The features mentioned above will initially be implemented in Rarenote, a service for patients suffering from rare diseases. Along with the use of a data utilization SDK, patients can access healthcare and community services through the data stored in their personal data wallets. This SDK is freely integrable into other for-profit and non-profit products, requiring no contracts.
Rarenote will serve as the initial use case for the Hippocrat ecosystem, enabling patients to take advantage of their data wallets. Rarenote offers trusted, personalized information, healthcare solutions, and community experiences to patients with rare diseases, incurable cancers, and other conditions with limited treatment options. This is achieved by using data gathered with informed consent. Additionally, patient-derived health data generated during service use, as well as clinical data submitted via the wallet, will be processed into a format that can be used by other data-requiring organizations like pharmaceutical companies. This will allow for value-added data sales. The entire process is based on patient consent, and the revenue generated serves as a shared compensation source between the patient and the data issuing organization. This promotes sustainable data compensation and usage.

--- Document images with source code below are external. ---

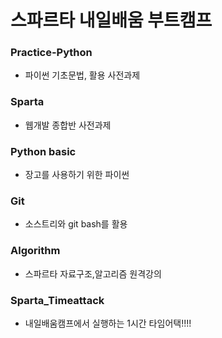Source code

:# 스파르타 내일배움 부트캠프
### Practice-Python 
- 파이썬 기초문법, 활용 사전과제
### Sparta
- 웹개발 종합반 사전과제
### Python basic
- 장고를 사용하기 위한 파이썬
### Git
- 소스트리와 git bash를 활용
### Algorithm 
- 스파르타 자료구조,알고리즘 원격강의
### Sparta_Timeattack
- 내일배움캠프에서 실행하는 1시간 타임어택!!!!
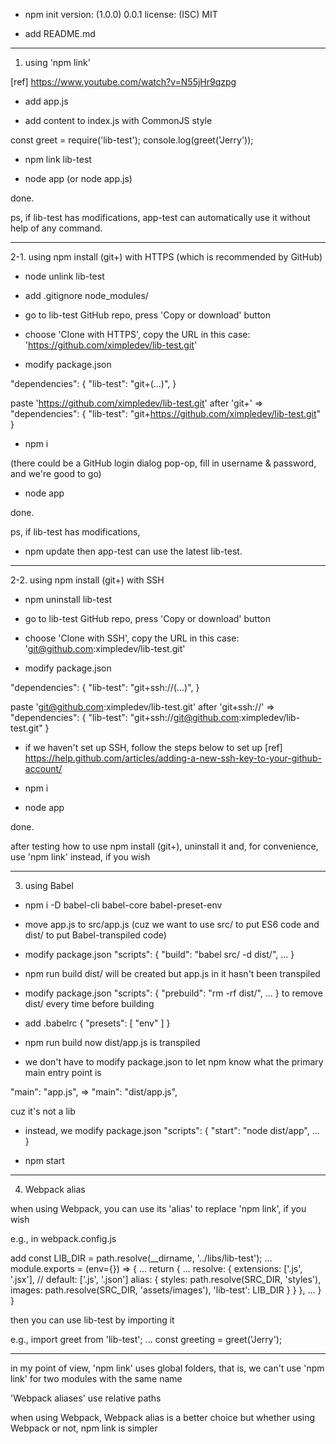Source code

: - npm init
version: (1.0.0) 0.0.1
license: (ISC) MIT

- add README.md

-----

1. using 'npm link'

[ref]
https://www.youtube.com/watch?v=N55jHr9qzpg

- add app.js

- add content to index.js with CommonJS style

const greet = require('lib-test');
console.log(greet('Jerry'));

- npm link lib-test

- node app
(or node app.js)

done.

ps,
if lib-test has modifications,
app-test can automatically use it without help of any command.

-----

2-1. using npm install (git+) with HTTPS (which is recommended by GitHub)

- node unlink lib-test

- add .gitignore
node_modules/

- go to lib-test GitHub repo, press 'Copy or download' button

- choose 'Clone with HTTPS', copy the URL
in this case:
'https://github.com/ximpledev/lib-test.git'

- modify package.json

"dependencies": {
  "lib-test": "git+(...)",
}

paste 'https://github.com/ximpledev/lib-test.git' after 'git+'
=>
"dependencies": {
  "lib-test": "git+https://github.com/ximpledev/lib-test.git"
}

- npm i

(there could be a GitHub login dialog pop-op,
fill in username & password, and we're good to go)

- node app

done.

ps,
if lib-test has modifications,
- npm update
then app-test can use the latest lib-test.

-----

2-2. using npm install (git+) with SSH

- npm uninstall lib-test

- go to lib-test GitHub repo, press 'Copy or download' button

- choose 'Clone with SSH', copy the URL
in this case:
'git@github.com:ximpledev/lib-test.git'

- modify package.json

"dependencies": {
  "lib-test": "git+ssh://(...)",
}

paste 'git@github.com:ximpledev/lib-test.git' after 'git+ssh://'
=>
"dependencies": {
  "lib-test": "git+ssh://git@github.com:ximpledev/lib-test.git"
}

- if we haven't set up SSH, follow the steps below to set up
[ref]
https://help.github.com/articles/adding-a-new-ssh-key-to-your-github-account/

- npm i

- node app

done.

after testing how to use npm install (git+),
uninstall it and, for convenience, use 'npm link' instead, if you wish

-----

3. using Babel

- npm i -D babel-cli babel-core babel-preset-env

- move app.js to src/app.js
(cuz we want to use src/ to put ES6 code and dist/ to put Babel-transpiled code)

- modify package.json
"scripts": {
  "build": "babel src/ -d dist/",
  ...
}

- npm run build
dist/ will be created but app.js in it hasn't been transpiled

- modify package.json
"scripts": {
  "prebuild": "rm -rf dist/",
  ...
}
to remove dist/ every time before building

- add .babelrc
{
  "presets": [
    "env"
  ]
}

- npm run build
now dist/app.js is transpiled

- we don't have to modify package.json
to let npm know what the primary main entry point is

"main": "app.js",
=>
"main": "dist/app.js",

cuz it's not a lib

- instead, we modify package.json
"scripts": {
  "start": "node dist/app",
  ...
}

- npm start

-----

4. Webpack alias

when using Webpack, you can use its 'alias' to replace 'npm link', if you wish

e.g.,
in webpack.config.js

add
const LIB_DIR = path.resolve(__dirname, '../libs/lib-test');
...
module.exports = (env={}) => {
  ...
  return {
    ...
    resolve: {
      extensions: ['.js', '.jsx'], // default: ['.js', '.json']
        alias: {
          styles: path.resolve(SRC_DIR, 'styles'),
          images: path.resolve(SRC_DIR, 'assets/images'),
          'lib-test': LIB_DIR
        }
      }
    },
    ...
  }
}

then you can use lib-test by importing it

e.g.,
import greet from 'lib-test';
...
const greeting = greet('Jerry');

-----

in my point of view,
'npm link' uses global folders,
that is, we can't use 'npm link' for two modules with the same name

'Webpack aliases' use relative paths

when using Webpack, Webpack alias is a better choice
but whether using Webpack or not, npm link is simpler
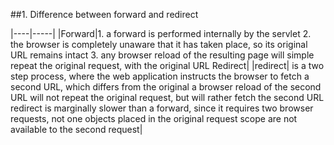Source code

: ##1. Difference between forward and redirect

|----|-----|
|Forward|1. a forward is performed internally by the servlet
2. the browser is completely unaware that it has taken place, so its original URL remains intact
3. any browser reload of the resulting page will simple repeat the original request, with the original URL
Redirect|
|redirect| is a two step process, where the web application instructs the browser to fetch a second URL, which differs from the original
a browser reload of the second URL will not repeat the original request, but will rather fetch the second URL
redirect is marginally slower than a forward, since it requires two browser requests, not one
objects placed in the original request scope are not available to the second request|


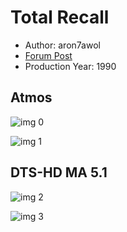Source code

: # Total Recall

* Author: aron7awol
* [Forum Post](https://www.avsforum.com/threads/bass-eq-for-filtered-movies.2995212/post-57849198)
* Production Year: 1990

## Atmos

![img 0](https://i.imgur.com/2YKck5T.jpg)

![img 1](https://i.imgur.com/qI7vvu0.png)

## DTS-HD MA 5.1

![img 2](https://i.imgur.com/bdNGvyR.jpg)

![img 3](https://i.imgur.com/wjep121.jpg)

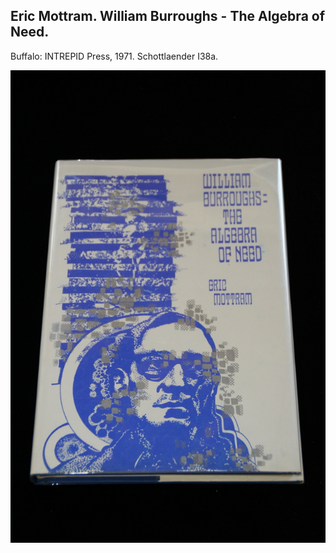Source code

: ## Eric Mottram. William Burroughs - The Algebra of Need.

Buffalo: INTREPID Press, 1971.  Schottlaender I38a.

![William Burroughs - The Algebra of Need](../assets/images/william-burroughs-the-algebr-1.jpg)
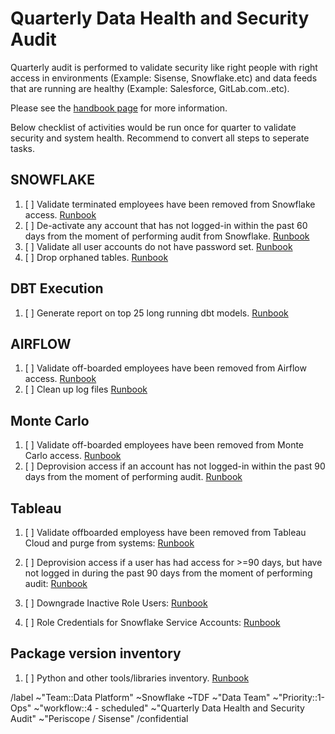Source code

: # Quarterly Data Health and Security Audit

Quarterly audit is performed to validate security like right people with right access in environments (Example: Sisense, Snowflake.etc) and data feeds that are running are healthy (Example: Salesforce, GitLab.com..etc).

Please see the [handbook page](https://about.gitlab.com/handbook/business-technology/data-team/data-management/#quarterly-data-health-and-security-audit) for more information. 

Below checklist of activities would be run once for quarter to validate security and system health. Recommend to convert all steps to seperate tasks. 

## SNOWFLAKE
1. [ ] Validate terminated employees have been removed from Snowflake access. [Runbook](https://gitlab.com/gitlab-data/runbooks/-/blob/main/quarterly_data_health_and_security_audit/snowflake.md#validate-terminated-employees-have-been-removed-from-snowflake-access)
2. [ ] De-activate any account that has not logged-in within the past 60 days from the moment of performing audit from Snowflake. [Runbook](https://gitlab.com/gitlab-data/runbooks/-/blob/main/quarterly_data_health_and_security_audit/snowflake.md#de-activate-any-account-that-has-not-logged-in-within-the-past-60-days-from-the-moment-of-performing-audit-from-snowflake)
3. [ ] Validate all user accounts do not have password set. [Runbook](https://gitlab.com/gitlab-data/runbooks/-/blob/main/quarterly_data_health_and_security_audit/snowflake.md#validate-all-user-accounts-do-not-have-password-set)
4. [ ] Drop orphaned tables. [Runbook](https://gitlab.com/gitlab-data/runbooks/-/blob/main/quarterly_data_health_and_security_audit/snowflake.md#drop-orphaned-tables)

## DBT Execution
1. [ ] Generate report on top 25 long running dbt models. [Runbook](https://gitlab.com/gitlab-data/runbooks/-/blob/main/quarterly_data_health_and_security_audit/dbt.md)
 
## AIRFLOW
1. [ ] Validate off-boarded employees have been removed from Airflow access. [Runbook](https://gitlab.com/gitlab-data/runbooks/-/blob/main/quarterly_data_health_and_security_audit/airflow.md#validate-off-boarded-employees-have-been-removed-from-airflow-access)
1. [ ] Clean up log files [Runbook](https://gitlab.com/gitlab-data/runbooks/-/blob/main/quarterly_data_health_and_security_audit/airflow.md#clean-up-old-log-files)

## Monte Carlo
1. [ ] Validate off-boarded employees have been removed from Monte Carlo access. [Runbook](https://gitlab.com/gitlab-data/runbooks/-/blob/main/quarterly_data_health_and_security_audit/montecarlo.md#validate-off-boarded-employees-have-been-removed-from-monte-carlo-access)
1. [ ] Deprovision access if an account has not logged-in within the past 90 days from the moment of performing audit. [Runbook](https://gitlab.com/gitlab-data/runbooks/-/blob/main/quarterly_data_health_and_security_audit/montecarlo.md#deprovision-access-if-an-account-has-not-logged-in-within-the-past-90-days-from-the-moment-of-performing-audit)

## Tableau
1. [ ] Validate offboarded employess have been removed  from Tableau Cloud and purge from systems: [Runbook](https://gitlab.com/gitlab-data/runbooks/-/blob/main/quarterly_data_health_and_security_audit/tableau.md#validate-offboarded-employees-have-been-removed-from-tableau-cloud-and-purge-from-systems)

1. [ ] Deprovision access if a user has had access for >=90 days, but have not logged in during the past 90 days from the moment of performing audit: [Runbook](https://gitlab.com/gitlab-data/runbooks/-/blob/main/quarterly_data_health_and_security_audit/tableau.md#deprovision-access-if-a-user-has-had-access-for-90-days-but-have-not-logged-in-during-the-past-90-days-from-the-moment-of-performing-audit)

1. [ ] Downgrade Inactive Role Users: [Runbook](https://gitlab.com/gitlab-data/runbooks/-/blob/main/quarterly_data_health_and_security_audit/tableau.md#downgrade_inactive_role_users)

1. [ ] Role Credentials for Snowflake Service Accounts: [Runbook](https://gitlab.com/gitlab-data/runbooks/-/blob/main/tableau/update_service_account_password.md?ref_type=heads)

## Package version inventory

1. [ ] Python and other tools/libraries inventory. [Runbook](https://gitlab.com/gitlab-data/runbooks/-/blob/main/quarterly_data_health_and_security_audit/package_inventory.md#package-version-inventory)


<!-- DO NOT EDIT BELOW THIS LINE -->
/label ~"Team::Data Platform" ~Snowflake ~TDF ~"Data Team" ~"Priority::1-Ops" ~"workflow::4 - scheduled" ~"Quarterly Data Health and Security Audit" ~"Periscope / Sisense"
/confidential 
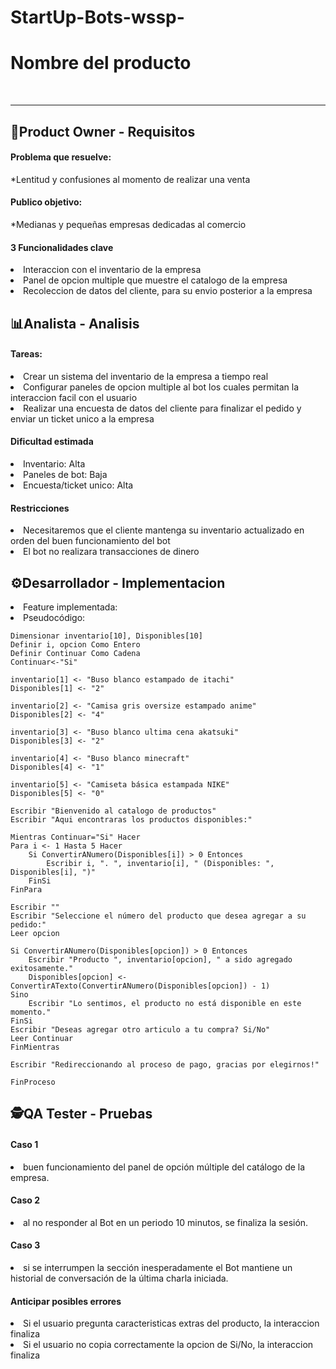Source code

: # StartUp-Bots-wssp-


<h1>Nombre del producto</h1> <br>
<hr>

<h2>🦉Product Owner - Requisitos</h2>
<h4>Problema que resuelve:</h4>
 <p>*Lentitud y confusiones al momento de realizar una venta</p> 
<h4>Publico objetivo:</h4>
 <p>*Medianas y pequeñas empresas dedicadas al comercio</p>
<h4>3 Funcionalidades clave</h4>
<ls>
   <li>Interaccion con el inventario de la empresa</li>
   <li>Panel de opcion multiple que muestre el catalogo de la empresa</li>
   <li>Recoleccion de datos del cliente, para su envio posterior a la empresa</li>
</ls>

<h2>📊Analista - Analisis</h2>

<h4>Tareas:</h4>
   <li>Crear un sistema del inventario de la empresa a tiempo real</li>
   <li>Configurar paneles de opcion multiple al bot los cuales permitan la interaccion facil con el usuario</li>
   <li>Realizar una encuesta de datos del cliente para finalizar el pedido y enviar un ticket unico a la empresa</li>

<h4>Dificultad estimada</h4>
<ls>
   <li>Inventario: Alta</li>
   <li>Paneles de bot: Baja</li>
   <li>Encuesta/ticket unico: Alta</li>
</ls>

<h4>Restricciones</h4>
<ls>
   <li>Necesitaremos que el cliente mantenga su inventario actualizado en orden del buen funcionamiento del bot</li>
   <li>El bot no realizara transacciones de dinero</li>
</ls>

<h2>⚙️Desarrollador - Implementacion</h2>
<ls>
   <li>Feature implementada:</li>
   <li>Pseudocódigo:</li>
   
    Dimensionar inventario[10], Disponibles[10]
    Definir i, opcion Como Entero
    Definir Continuar Como Cadena
    Continuar<-"Si"

    inventario[1] <- "Buso blanco estampado de itachi"
    Disponibles[1] <- "2"

    inventario[2] <- "Camisa gris oversize estampado anime"
    Disponibles[2] <- "4"

    inventario[3] <- "Buso blanco ultima cena akatsuki"
    Disponibles[3] <- "2"

    inventario[4] <- "Buso blanco minecraft"
    Disponibles[4] <- "1"

    inventario[5] <- "Camiseta básica estampada NIKE"
    Disponibles[5] <- "0"

    Escribir "Bienvenido al catalogo de productos"
    Escribir "Aqui encontraras los productos disponibles:"

    Mientras Continuar="Si" Hacer
    Para i <- 1 Hasta 5 Hacer
        Si ConvertirANumero(Disponibles[i]) > 0 Entonces
            Escribir i, ". ", inventario[i], " (Disponibles: ", Disponibles[i], ")"
        FinSi
    FinPara

    Escribir ""
    Escribir "Seleccione el número del producto que desea agregar a su pedido:"
    Leer opcion

    Si ConvertirANumero(Disponibles[opcion]) > 0 Entonces
        Escribir "Producto ", inventario[opcion], " a sido agregado exitosamente."
        Disponibles[opcion] <- ConvertirATexto(ConvertirANumero(Disponibles[opcion]) - 1)
    Sino
        Escribir "Lo sentimos, el producto no está disponible en este momento."
    FinSi
    Escribir "Deseas agregar otro articulo a tu compra? Si/No"
    Leer Continuar
    FinMientras

    Escribir "Redireccionando al proceso de pago, gracias por elegirnos!"

    FinProceso
</ls>

<h2>🕵️QA Tester - Pruebas</h2>

<h4>Caso 1 </h4>
   <li>buen funcionamiento del panel de opción múltiple del catálogo de la empresa. </li>
<h4>Caso 2</h4>
   <li>al no responder al Bot en un periodo 10 minutos, se finaliza la sesión.</li>
<h4>Caso 3</h4>
   <li>si se interrumpen la sección inesperadamente el Bot mantiene un historial de conversación de la última charla iniciada.</li>

<h4>Anticipar posibles errores</h4>
    
   <li>Si el usuario pregunta caracteristicas extras del producto, la interaccion finaliza</li>
   <li>Si el usuario no copia correctamente la opcion de Si/No, la interaccion finaliza</li>
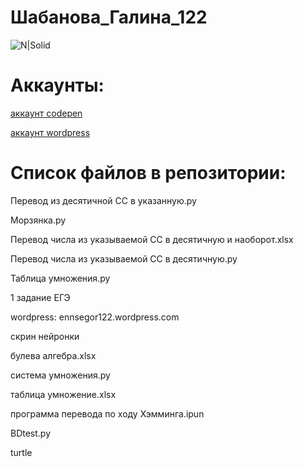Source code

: # Шабанова_Галина_122
![N|Solid](https://scientificrussia.ru/images/b/teb-full.jpg)
# Аккаунты:


[аккаунт codepen](https://codepen.io/Galua122)


[аккаунт wordpress](https://wordpress.com/home/reallife979489743.wordpress.com)
 
 
# Список файлов в репозитории:


Перевод из десятичной СС в указанную.py


Морзянка.py


Перевод числа из указываемой СС в десятичную и наоборот.xlsx


Перевод числа из указываемой СС в десятичную.py


Таблица умножения.py


1 задание ЕГЭ


wordpress: ennsegor122.wordpress.com


скрин нейронки


булева алгебра.xlsx


система умножения.py


таблица умножение.xlsx


программа перевода по ходу Хэмминга.ipun


BDtest.py


turtle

To make this scenario work, conditions for data use and compensation are included in the patient's consent. Depending on the degree of privacy disclosure, data can be categorized into protected health information, de-identified health information, and limited datasets. Alternatively, it can be classified into identified health information, anonymous health information, and pseudonymous health information. Generally, the greater the privacy level and information requested, the higher the reward. However, this also increases the likelihood of a patient declining to protect their privacy. Consequently, organizations wishing to use the data will strive to obtain only the essential data required to persuade patients. Moreover, since data creation requires significant public resources, the system can be designed to distribute a larger reward percentage for public purposes, the more pseudonymous or anonymous the information is and the more it's used for scientific research. This mechanism could potentially enhance the quality of public healthcare.
The more compensation for data, the more possibilities to get the consent of sharing data as less risky for privacy infringement.